Bagaimana gadis itu bisa terlihat tenang mengotak-atik kameranya supaya terpasang pas di atas tripod? Bagaima ... hah! Setelah kejadian semalam tidak seharusnya gadis itu sesantai itu. Di saat teman-temannya yang lain masih tergucang.

Arlo memandangi pemandangan di depannya dengan napas yang sedikit tertahan. Dihembuskannya napasnya yang sedikit lebih berat karena udara dingin yang menusuk. Dipandangnya tajam gadis di depannya yang tampak menyedekapkan tangan dan memandang gugusan tajuk pepohonan di bawahnya dengan tenang. Seolah tak terganggu sama sekali dengan dingin yang menyengat.

Di samping kamera yang terpasang sempurna di atas tripod yang merekam rotasi matahari untuk menjemput pagi, gadis itu sesekali tersenyum dan tampak menarik dan membuang napas. Rileks sekali kelihatannya. Dan Arlo sudah dibuat lupa bagaimana cara menggerakkan reflek kedip matanya.

Aurora. Gadis itu memang sesuatu sekali. Kemarin, dia membuat heboh karena katahuan membawa rokok di dalam carrier-nya. Golok juga. Garam dapur banyak. Banget.

Yang akhirnya semua orang dibuat bungkam karena rokok kretek yang berisi cengeh dan tembakau itu ternyata digunakan olehnya untuk melepaskan lintah yang banyak menempel di kaki teman-temannya. Juga garam yang dia gunakan untuk mengobati kaki temannya yang kram.

Gila. Bahkan hal kecil macam itu tidak banyak diketahui oleh seniornya. Secara mereka yang seharusnya memberi pengetahuan kepada para juniornya.

Belum lagi kejadian semalam yang sempat membuat semua orang panik. Satu kelompok tersesat di hutan. Hujan yang tiba-tiba turun menyamarkan tanda dan petunjuk yang dipasang saat jelajah malam. Sinyal SOS dari senter juga tidak banyak berguna. Akhirnya semua senior dikerahkan untuk mencari kelima orang tersebut diiringi doa berjamaah dari semua orang supaya mereka baik-baik saja.

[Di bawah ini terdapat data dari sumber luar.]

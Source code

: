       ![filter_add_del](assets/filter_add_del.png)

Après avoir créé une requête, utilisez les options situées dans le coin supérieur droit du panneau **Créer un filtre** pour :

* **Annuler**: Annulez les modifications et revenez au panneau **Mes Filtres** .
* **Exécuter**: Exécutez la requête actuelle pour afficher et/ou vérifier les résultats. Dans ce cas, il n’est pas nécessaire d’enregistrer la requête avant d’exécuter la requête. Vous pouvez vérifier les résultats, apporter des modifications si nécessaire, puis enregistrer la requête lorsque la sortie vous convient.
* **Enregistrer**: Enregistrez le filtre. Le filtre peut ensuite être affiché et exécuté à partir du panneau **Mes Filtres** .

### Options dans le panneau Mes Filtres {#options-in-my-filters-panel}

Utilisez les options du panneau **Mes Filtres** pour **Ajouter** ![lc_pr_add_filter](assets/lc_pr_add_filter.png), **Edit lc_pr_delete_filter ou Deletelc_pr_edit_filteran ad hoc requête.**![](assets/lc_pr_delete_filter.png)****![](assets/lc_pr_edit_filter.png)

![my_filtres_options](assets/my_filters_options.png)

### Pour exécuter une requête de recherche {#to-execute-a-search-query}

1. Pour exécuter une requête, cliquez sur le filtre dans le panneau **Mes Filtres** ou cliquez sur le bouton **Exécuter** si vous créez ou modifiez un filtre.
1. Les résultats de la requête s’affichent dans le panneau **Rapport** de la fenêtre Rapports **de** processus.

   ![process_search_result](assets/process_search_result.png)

Bukan apa-apa, kawasan hutan yang mereka gunakan untuk kemah pra diklat ini, termasuk habitat macan tutul.

Setelah hampir dua jam mencari. Akhirnya kelompok itu ketemu. Dengan kondisi psikologis yang lumayan memrihatinkan. Satu orang pingsan. Dua orang lainnya menangis. Satu orang bersandar lemas pada batang pohon di belakangnya. Dan satu orang lagi yang tengah sibuk menenangkan kedua temannya yang terisak dan sesekali memastikan api di depannya tetap menyala. Hanya dia yang tampak waras dibanding ketiga lainnya.

Keenam senior laki-laki yang menemukan mereka sempat-sempatnya terpana sebentar. Bagaimana mereka melihat bivak yang kokoh berdiri dengan naungan jas hujan lebar dan beberapa dedaunan.

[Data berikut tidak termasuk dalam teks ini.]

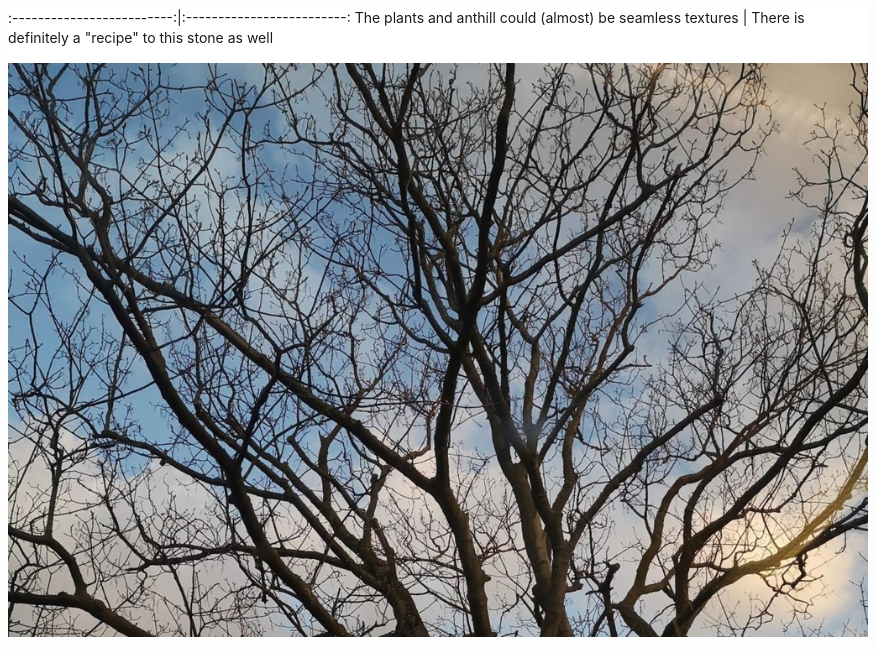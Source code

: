 :-------------------------:|:-------------------------:
The plants and anthill could (almost) be seamless textures  | There is definitely a "recipe" to this stone as well

![self-similar tree](img/results/schreiber/natur_baum_selfsimilar.jpeg)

Lagi-lagi semuanya ulah Aurora.

Sempat senior-senior itu terdiam beberapa saat memerhatikan interaksi Aurora pada dua temannya dengan menyodorkan dua batang cokelat yang diterima keduanya dengan tangan gemetar.

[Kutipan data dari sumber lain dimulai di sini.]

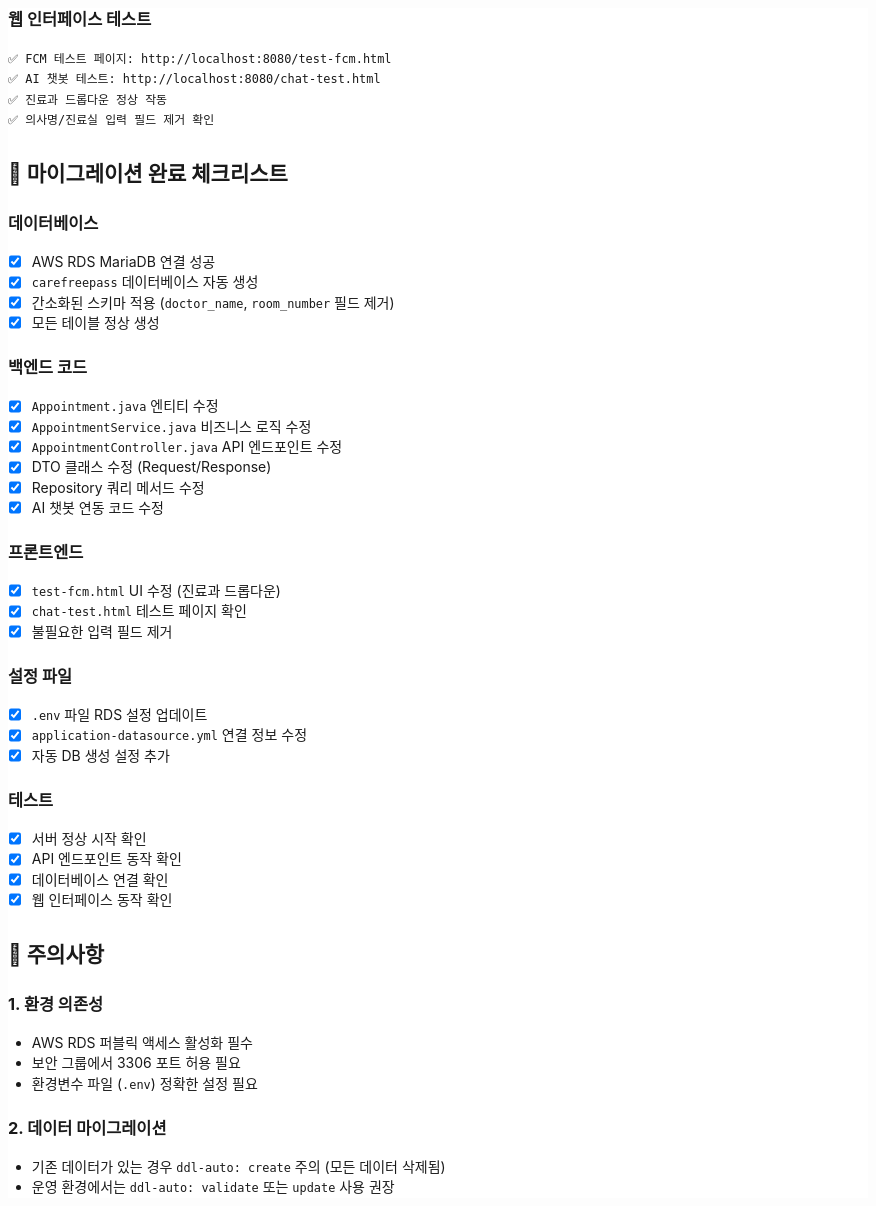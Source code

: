 ### 웹 인터페이스 테스트
```bash
✅ FCM 테스트 페이지: http://localhost:8080/test-fcm.html
✅ AI 챗봇 테스트: http://localhost:8080/chat-test.html
✅ 진료과 드롭다운 정상 작동
✅ 의사명/진료실 입력 필드 제거 확인
```

## 🎯 마이그레이션 완료 체크리스트

### 데이터베이스
- [x] AWS RDS MariaDB 연결 성공
- [x] `carefreepass` 데이터베이스 자동 생성
- [x] 간소화된 스키마 적용 (`doctor_name`, `room_number` 필드 제거)
- [x] 모든 테이블 정상 생성

### 백엔드 코드
- [x] `Appointment.java` 엔티티 수정
- [x] `AppointmentService.java` 비즈니스 로직 수정
- [x] `AppointmentController.java` API 엔드포인트 수정
- [x] DTO 클래스 수정 (Request/Response)
- [x] Repository 쿼리 메서드 수정
- [x] AI 챗봇 연동 코드 수정

### 프론트엔드
- [x] `test-fcm.html` UI 수정 (진료과 드롭다운)
- [x] `chat-test.html` 테스트 페이지 확인
- [x] 불필요한 입력 필드 제거

### 설정 파일
- [x] `.env` 파일 RDS 설정 업데이트
- [x] `application-datasource.yml` 연결 정보 수정
- [x] 자동 DB 생성 설정 추가

### 테스트
- [x] 서버 정상 시작 확인
- [x] API 엔드포인트 동작 확인
- [x] 데이터베이스 연결 확인
- [x] 웹 인터페이스 동작 확인

## 🚨 주의사항

### 1. 환경 의존성
- AWS RDS 퍼블릭 액세스 활성화 필수
- 보안 그룹에서 3306 포트 허용 필요
- 환경변수 파일 (`.env`) 정확한 설정 필요

### 2. 데이터 마이그레이션
- 기존 데이터가 있는 경우 `ddl-auto: create` 주의 (모든 데이터 삭제됨)
- 운영 환경에서는 `ddl-auto: validate` 또는 `update` 사용 권장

Tak ada yang tak kagum pada Aurora malam itu. Tidak, sejak kemarin siang sebenarnya.

Tak terkecuali pagi ini. Bagi Arlo, matahari yang baru saja menyapa bumi. Terkalahkan keindahannya oleh makhluk Tuhan bernama Aurora.

***

"Mas, gantian." Ayah menggoyangkan kaki Antariksa yang sedang asyik baca buku.

Antariksa mengangkat bukunya dan memandang ayahnya dengan pandangan bingung. Gantian apa? Tanya Antariksa dengan isyarat.

Ayah menangkupkan dua tangannya di sisi kuping kiri, isyarat yang biasa digunakan untuk tidur. Lalu ayah menunjuk kepala Antariksa.

Yailah!

Antariksa nyengir lalu menyingkir. Lalu ayah gerak cepat menggantikan tempat Antariksa yang tadinya tiduran di paha bundanya sambil baca buku.

Lalu ayah meraih tangan bunda dan menaruh di atas kepalanya trus menggerakkannya perlahan. Minta dielus sama Bunda.